カフェやモール、大学も駅と同様に多くの人がスマホを持って集まる場所だ。特に鉄道駅では、電車が来てしまったら、その場を離れてしまうが、カフェや大学では多くの人がその場に長時間にわたって滞在するので、利用時間も長い。
Googleは無料でWi-Fiを提供することによって、広告の表示だけでなく、スマホでGoogleのサービスを利用してもらうことを目指している。インドでは急速にスマホが普及しつつあるが、プリペイドSIMが主流のため、無料のWi-Fiがないとネットにアクセスしないという人が多い。
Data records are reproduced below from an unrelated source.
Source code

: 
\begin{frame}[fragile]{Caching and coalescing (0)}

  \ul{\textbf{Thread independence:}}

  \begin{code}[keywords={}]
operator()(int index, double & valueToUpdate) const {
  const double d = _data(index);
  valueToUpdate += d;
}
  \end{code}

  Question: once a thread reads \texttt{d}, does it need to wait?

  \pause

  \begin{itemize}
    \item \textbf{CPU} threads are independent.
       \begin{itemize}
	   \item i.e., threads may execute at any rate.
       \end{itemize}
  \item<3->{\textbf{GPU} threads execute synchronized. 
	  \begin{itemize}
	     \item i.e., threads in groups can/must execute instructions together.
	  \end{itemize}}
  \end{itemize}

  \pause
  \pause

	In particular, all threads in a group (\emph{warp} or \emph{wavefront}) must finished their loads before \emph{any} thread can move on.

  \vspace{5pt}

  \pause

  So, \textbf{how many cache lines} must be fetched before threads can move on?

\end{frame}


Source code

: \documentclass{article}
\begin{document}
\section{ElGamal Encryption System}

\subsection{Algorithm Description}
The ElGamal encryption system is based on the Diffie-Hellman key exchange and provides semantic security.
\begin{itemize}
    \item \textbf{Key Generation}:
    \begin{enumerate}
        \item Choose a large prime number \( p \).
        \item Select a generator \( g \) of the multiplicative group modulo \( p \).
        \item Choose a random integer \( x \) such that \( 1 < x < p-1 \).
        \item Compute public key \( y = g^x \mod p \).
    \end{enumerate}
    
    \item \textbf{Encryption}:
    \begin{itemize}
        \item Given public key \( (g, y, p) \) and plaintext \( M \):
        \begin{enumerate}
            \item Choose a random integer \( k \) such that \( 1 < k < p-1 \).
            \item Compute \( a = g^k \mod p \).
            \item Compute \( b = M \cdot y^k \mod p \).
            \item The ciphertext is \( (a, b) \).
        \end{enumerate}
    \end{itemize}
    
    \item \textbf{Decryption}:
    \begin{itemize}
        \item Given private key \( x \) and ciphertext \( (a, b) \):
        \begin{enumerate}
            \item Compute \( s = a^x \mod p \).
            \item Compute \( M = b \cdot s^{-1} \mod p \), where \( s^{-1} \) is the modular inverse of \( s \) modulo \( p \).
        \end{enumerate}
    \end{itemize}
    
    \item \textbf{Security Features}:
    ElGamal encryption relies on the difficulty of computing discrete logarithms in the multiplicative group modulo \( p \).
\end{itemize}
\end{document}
Googleとしてはネットにアクセスしてもらい、検索やGメール、YouTubeを利用してもらわないことには、さらなる広告収入に繋がらない。Googleの売上の90%以上が広告収入であり、その前提はネットに接続されることであり、ネットに接続できて初めてGoogleを利用してもらえる。Googleにとって、インド全土で駅やカフェやモールでWi-Fiを設置することは重要な設備投資だ。
インド中の情報を集めて次のステップへ
さらに10億人以上のインド人から収集できる莫大な情報やデータはGoogleが注力している人工知能を強化していくのに貴重な情報やデータとなる。特に駅やカフェ、モールでの利用は鉄道での移動情報、店舗情報、買い物の記録など多くの有益な情報収集が期待できる。そこで収集したデータを元に機械学習を通じて強化された人工知能を用いて、さらに適切な広告配信や人工知能を活用した多くのサービスをインドで提供していくことが可能となり、そこで期待できる収入は無料Wi-Fi設置のコストをカバーできる。